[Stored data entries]
◇ ◇ ◇ ◇

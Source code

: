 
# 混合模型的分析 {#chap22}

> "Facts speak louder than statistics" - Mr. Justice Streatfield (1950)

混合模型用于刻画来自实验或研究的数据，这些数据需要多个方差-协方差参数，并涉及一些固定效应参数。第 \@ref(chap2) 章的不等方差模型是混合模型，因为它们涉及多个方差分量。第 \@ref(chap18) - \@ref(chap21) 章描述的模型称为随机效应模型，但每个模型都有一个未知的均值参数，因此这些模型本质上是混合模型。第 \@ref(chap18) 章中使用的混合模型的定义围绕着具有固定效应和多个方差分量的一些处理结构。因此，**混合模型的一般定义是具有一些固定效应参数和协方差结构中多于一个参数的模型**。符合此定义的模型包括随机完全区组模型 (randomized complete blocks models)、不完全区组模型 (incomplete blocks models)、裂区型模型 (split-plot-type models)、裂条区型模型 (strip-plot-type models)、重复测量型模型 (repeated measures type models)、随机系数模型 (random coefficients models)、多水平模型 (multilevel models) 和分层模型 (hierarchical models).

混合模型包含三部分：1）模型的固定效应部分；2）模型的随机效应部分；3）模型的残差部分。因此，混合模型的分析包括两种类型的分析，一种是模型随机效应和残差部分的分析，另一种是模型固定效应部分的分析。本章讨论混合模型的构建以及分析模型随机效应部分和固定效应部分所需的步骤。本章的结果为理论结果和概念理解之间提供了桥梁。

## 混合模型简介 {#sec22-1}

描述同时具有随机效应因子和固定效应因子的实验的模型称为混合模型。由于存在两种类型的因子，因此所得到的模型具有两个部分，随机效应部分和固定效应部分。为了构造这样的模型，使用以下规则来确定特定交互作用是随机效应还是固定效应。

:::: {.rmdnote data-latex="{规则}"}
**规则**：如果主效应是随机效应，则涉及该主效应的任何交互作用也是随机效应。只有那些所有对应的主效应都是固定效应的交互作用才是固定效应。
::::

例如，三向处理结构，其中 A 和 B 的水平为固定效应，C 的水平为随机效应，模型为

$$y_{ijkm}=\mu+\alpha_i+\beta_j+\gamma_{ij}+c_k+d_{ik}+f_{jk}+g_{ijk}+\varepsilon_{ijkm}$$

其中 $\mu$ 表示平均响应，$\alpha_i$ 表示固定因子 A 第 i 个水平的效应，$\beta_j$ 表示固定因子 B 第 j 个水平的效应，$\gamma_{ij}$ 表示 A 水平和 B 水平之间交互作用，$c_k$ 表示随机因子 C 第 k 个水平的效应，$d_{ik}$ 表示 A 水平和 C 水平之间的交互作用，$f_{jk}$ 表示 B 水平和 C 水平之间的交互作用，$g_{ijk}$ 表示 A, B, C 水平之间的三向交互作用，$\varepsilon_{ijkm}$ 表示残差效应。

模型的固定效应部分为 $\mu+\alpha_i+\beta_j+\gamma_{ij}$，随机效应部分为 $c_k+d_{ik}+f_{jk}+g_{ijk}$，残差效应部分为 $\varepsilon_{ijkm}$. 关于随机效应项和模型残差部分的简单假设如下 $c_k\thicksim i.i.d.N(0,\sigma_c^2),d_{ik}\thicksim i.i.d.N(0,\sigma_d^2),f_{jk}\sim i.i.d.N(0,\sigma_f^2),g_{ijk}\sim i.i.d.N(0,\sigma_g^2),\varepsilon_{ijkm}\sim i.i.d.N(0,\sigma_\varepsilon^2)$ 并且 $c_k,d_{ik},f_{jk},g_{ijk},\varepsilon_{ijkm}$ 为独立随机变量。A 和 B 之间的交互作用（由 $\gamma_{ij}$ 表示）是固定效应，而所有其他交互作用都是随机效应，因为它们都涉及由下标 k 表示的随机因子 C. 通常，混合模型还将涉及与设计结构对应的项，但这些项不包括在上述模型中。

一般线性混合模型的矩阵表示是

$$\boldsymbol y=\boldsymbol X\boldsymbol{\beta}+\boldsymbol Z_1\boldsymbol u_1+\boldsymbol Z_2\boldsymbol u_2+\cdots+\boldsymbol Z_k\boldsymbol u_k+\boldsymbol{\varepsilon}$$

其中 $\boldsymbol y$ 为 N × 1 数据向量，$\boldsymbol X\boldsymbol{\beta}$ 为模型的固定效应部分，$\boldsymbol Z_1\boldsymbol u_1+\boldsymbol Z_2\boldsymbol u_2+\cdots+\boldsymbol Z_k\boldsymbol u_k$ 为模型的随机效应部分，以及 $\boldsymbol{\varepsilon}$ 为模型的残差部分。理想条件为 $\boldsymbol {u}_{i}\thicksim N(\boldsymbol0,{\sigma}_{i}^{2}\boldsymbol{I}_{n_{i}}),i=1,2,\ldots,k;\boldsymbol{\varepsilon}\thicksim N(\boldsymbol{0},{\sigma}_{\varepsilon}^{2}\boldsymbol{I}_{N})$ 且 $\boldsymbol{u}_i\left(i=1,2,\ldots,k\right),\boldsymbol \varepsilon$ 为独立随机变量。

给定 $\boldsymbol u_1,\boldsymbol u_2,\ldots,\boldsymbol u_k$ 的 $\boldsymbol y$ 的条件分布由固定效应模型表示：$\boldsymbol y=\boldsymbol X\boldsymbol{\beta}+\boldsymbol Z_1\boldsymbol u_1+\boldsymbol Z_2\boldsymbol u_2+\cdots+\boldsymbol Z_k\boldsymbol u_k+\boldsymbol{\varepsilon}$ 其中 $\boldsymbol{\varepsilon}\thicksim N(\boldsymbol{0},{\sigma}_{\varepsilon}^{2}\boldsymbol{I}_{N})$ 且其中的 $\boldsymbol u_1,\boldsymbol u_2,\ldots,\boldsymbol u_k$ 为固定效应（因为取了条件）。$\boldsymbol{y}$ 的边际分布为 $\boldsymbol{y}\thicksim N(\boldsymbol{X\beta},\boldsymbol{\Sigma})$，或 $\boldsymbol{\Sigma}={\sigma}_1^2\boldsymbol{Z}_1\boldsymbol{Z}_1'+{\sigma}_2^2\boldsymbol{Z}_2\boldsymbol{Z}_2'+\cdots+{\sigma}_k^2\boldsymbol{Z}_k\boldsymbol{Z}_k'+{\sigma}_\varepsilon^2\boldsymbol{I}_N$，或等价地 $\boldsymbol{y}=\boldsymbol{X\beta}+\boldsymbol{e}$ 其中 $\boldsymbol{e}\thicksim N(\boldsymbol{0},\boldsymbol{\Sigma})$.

◇ ◇ ◇ ◇

Whenever the string "ldots" turns up in a line of the data, copy that line.

#### Answer to the problem:
其中 $\boldsymbol y$ 为 N × 1 数据向量，$\boldsymbol X\boldsymbol{\beta}$ 为模型的固定效应部分，$\boldsymbol Z_1\boldsymbol u_1+\boldsymbol Z_2\boldsymbol u_2+\cdots+\boldsymbol Z_k\boldsymbol u_k$ 为模型的随机效应部分，以及 $\boldsymbol{\varepsilon}$ 为模型的残差部分。理想条件为 $\boldsymbol {u}_{i}\thicksim N(\boldsymbol0,{\sigma}_{i}^{2}\boldsymbol{I}_{n_{i}}),i=1,2,\ldots,k;\boldsymbol{\varepsilon}\thicksim N(\boldsymbol{0},{\sigma}_{\varepsilon}^{2}\boldsymbol{I}_{N})$ 且 $\boldsymbol{u}_i\left(i=1,2,\ldots,k\right),\boldsymbol \varepsilon$ 为独立随机变量。
给定 $\boldsymbol u_1,\boldsymbol u_2,\ldots,\boldsymbol u_k$ 的 $\boldsymbol y$ 的条件分布由固定效应模型表示：$\boldsymbol y=\boldsymbol X\boldsymbol{\beta}+\boldsymbol Z_1\boldsymbol u_1+\boldsymbol Z_2\boldsymbol u_2+\cdots+\boldsymbol Z_k\boldsymbol u_k+\boldsymbol{\varepsilon}$ 其中 $\boldsymbol{\varepsilon}\thicksim N(\boldsymbol{0},{\sigma}_{\varepsilon}^{2}\boldsymbol{I}_{N})$ 且其中的 $\boldsymbol u_1,\boldsymbol u_2,\ldots,\boldsymbol u_k$ 为固定效应（因为取了条件）。$\boldsymbol{y}$ 的边际分布为 $\boldsymbol{y}\thicksim N(\boldsymbol{X\beta},\boldsymbol{\Sigma})$，或 $\boldsymbol{\Sigma}={\sigma}_1^2\boldsymbol{Z}_1\boldsymbol{Z}_1'+{\sigma}_2^2\boldsymbol{Z}_2\boldsymbol{Z}_2'+\cdots+{\sigma}_k^2\boldsymbol{Z}_k\boldsymbol{Z}_k'+{\sigma}_\varepsilon^2\boldsymbol{I}_N$，或等价地 $\boldsymbol{y}=\boldsymbol{X\beta}+\boldsymbol{e}$ 其中 $\boldsymbol{e}\thicksim N(\boldsymbol{0},\boldsymbol{\Sigma})$.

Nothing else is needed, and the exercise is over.